## WHAT NEEDS TO BE DONE
Produce a verbatim copy of the records, and keep the images out of it.

Dataset entries
··········
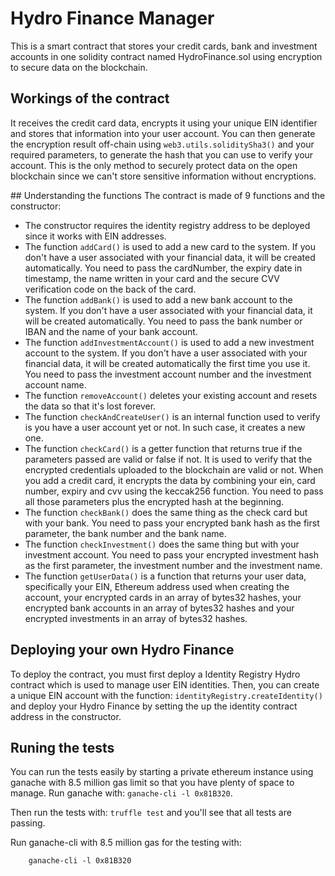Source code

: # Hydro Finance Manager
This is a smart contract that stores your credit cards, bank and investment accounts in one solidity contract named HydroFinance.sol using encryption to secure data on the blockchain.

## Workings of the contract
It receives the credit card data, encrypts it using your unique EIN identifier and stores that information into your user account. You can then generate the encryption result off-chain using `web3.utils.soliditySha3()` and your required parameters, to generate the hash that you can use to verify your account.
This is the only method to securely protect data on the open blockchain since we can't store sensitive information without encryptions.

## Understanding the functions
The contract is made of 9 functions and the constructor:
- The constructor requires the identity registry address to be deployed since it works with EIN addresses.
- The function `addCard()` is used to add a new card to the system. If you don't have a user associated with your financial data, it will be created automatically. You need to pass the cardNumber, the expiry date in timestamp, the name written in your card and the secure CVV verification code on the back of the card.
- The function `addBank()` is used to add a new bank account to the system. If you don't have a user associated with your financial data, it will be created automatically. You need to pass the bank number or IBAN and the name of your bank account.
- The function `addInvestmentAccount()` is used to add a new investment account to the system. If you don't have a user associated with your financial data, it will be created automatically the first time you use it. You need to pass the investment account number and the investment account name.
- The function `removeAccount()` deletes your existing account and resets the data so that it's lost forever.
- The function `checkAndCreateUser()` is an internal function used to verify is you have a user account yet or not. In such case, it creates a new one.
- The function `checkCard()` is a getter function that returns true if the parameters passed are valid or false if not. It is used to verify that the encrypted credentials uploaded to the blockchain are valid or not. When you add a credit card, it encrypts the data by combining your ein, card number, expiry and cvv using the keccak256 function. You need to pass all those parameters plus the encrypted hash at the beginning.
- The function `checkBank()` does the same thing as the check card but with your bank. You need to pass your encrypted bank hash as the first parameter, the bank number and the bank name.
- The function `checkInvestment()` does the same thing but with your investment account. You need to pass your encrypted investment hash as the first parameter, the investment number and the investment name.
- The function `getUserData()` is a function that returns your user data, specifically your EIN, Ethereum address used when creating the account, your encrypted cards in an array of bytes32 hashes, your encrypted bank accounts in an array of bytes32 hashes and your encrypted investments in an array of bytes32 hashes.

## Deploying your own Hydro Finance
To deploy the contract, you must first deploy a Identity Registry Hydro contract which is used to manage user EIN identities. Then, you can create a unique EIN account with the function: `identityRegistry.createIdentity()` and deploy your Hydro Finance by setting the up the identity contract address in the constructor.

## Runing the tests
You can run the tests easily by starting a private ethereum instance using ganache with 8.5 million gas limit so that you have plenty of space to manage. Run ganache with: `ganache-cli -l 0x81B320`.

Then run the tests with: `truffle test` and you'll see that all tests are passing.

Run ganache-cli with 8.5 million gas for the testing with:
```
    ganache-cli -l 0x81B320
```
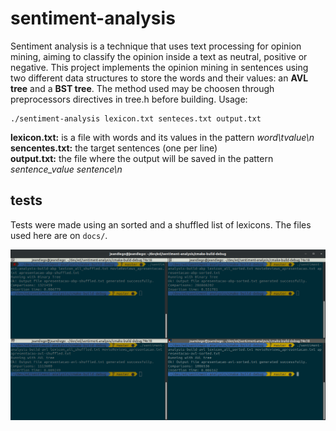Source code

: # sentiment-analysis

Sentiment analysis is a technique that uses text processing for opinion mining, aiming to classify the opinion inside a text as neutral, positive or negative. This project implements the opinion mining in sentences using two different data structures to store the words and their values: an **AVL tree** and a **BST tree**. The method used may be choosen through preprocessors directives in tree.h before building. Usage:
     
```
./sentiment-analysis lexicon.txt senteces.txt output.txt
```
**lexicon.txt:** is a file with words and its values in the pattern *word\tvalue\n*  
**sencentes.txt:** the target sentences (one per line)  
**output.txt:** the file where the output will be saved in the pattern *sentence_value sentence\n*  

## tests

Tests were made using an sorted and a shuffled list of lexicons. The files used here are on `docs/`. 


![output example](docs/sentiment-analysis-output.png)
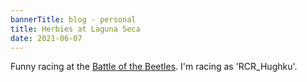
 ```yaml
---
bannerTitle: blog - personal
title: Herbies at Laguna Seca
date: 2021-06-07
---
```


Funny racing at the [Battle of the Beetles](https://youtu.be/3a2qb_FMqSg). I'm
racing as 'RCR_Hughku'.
··········
## ANSWER FOR THIS EXERCISE
Source code

: # Hydro Finance Manager
This is a smart contract that stores your credit cards, bank and investment accounts in one solidity contract named HydroFinance.sol using encryption to secure data on the blockchain.

## Workings of the contract
It receives the credit card data, encrypts it using your unique EIN identifier and stores that information into your user account. You can then generate the encryption result off-chain using `web3.utils.soliditySha3()` and your required parameters, to generate the hash that you can use to verify your account.
This is the only method to securely protect data on the open blockchain since we can't store sensitive information without encryptions.

## Understanding the functions
The contract is made of 9 functions and the constructor:
- The constructor requires the identity registry address to be deployed since it works with EIN addresses.
- The function `addCard()` is used to add a new card to the system. If you don't have a user associated with your financial data, it will be created automatically. You need to pass the cardNumber, the expiry date in timestamp, the name written in your card and the secure CVV verification code on the back of the card.
- The function `addBank()` is used to add a new bank account to the system. If you don't have a user associated with your financial data, it will be created automatically. You need to pass the bank number or IBAN and the name of your bank account.
- The function `addInvestmentAccount()` is used to add a new investment account to the system. If you don't have a user associated with your financial data, it will be created automatically the first time you use it. You need to pass the investment account number and the investment account name.
- The function `removeAccount()` deletes your existing account and resets the data so that it's lost forever.
- The function `checkAndCreateUser()` is an internal function used to verify is you have a user account yet or not. In such case, it creates a new one.
- The function `checkCard()` is a getter function that returns true if the parameters passed are valid or false if not. It is used to verify that the encrypted credentials uploaded to the blockchain are valid or not. When you add a credit card, it encrypts the data by combining your ein, card number, expiry and cvv using the keccak256 function. You need to pass all those parameters plus the encrypted hash at the beginning.
- The function `checkBank()` does the same thing as the check card but with your bank. You need to pass your encrypted bank hash as the first parameter, the bank number and the bank name.
- The function `checkInvestment()` does the same thing but with your investment account. You need to pass your encrypted investment hash as the first parameter, the investment number and the investment name.
- The function `getUserData()` is a function that returns your user data, specifically your EIN, Ethereum address used when creating the account, your encrypted cards in an array of bytes32 hashes, your encrypted bank accounts in an array of bytes32 hashes and your encrypted investments in an array of bytes32 hashes.

## Deploying your own Hydro Finance
To deploy the contract, you must first deploy a Identity Registry Hydro contract which is used to manage user EIN identities. Then, you can create a unique EIN account with the function: `identityRegistry.createIdentity()` and deploy your Hydro Finance by setting the up the identity contract address in the constructor.

## Runing the tests
You can run the tests easily by starting a private ethereum instance using ganache with 8.5 million gas limit so that you have plenty of space to manage. Run ganache with: `ganache-cli -l 0x81B320`.

Then run the tests with: `truffle test` and you'll see that all tests are passing.

Run ganache-cli with 8.5 million gas for the testing with:
```
    ganache-cli -l 0x81B320
```
Source code

: # sentiment-analysis

Sentiment analysis is a technique that uses text processing for opinion mining, aiming to classify the opinion inside a text as neutral, positive or negative. This project implements the opinion mining in sentences using two different data structures to store the words and their values: an **AVL tree** and a **BST tree**. The method used may be choosen through preprocessors directives in tree.h before building. Usage:
     
```
./sentiment-analysis lexicon.txt senteces.txt output.txt
```
**lexicon.txt:** is a file with words and its values in the pattern *word\tvalue\n*  
**sencentes.txt:** the target sentences (one per line)  
**output.txt:** the file where the output will be saved in the pattern *sentence_value sentence\n*  

## tests

Tests were made using an sorted and a shuffled list of lexicons. The files used here are on `docs/`. 


![output example](docs/sentiment-analysis-output.png)
 ```yaml
---
bannerTitle: blog - personal
title: Herbies at Laguna Seca
date: 2021-06-07
---
```


Funny racing at the [Battle of the Beetles](https://youtu.be/3a2qb_FMqSg). I'm
racing as 'RCR_Hughku'.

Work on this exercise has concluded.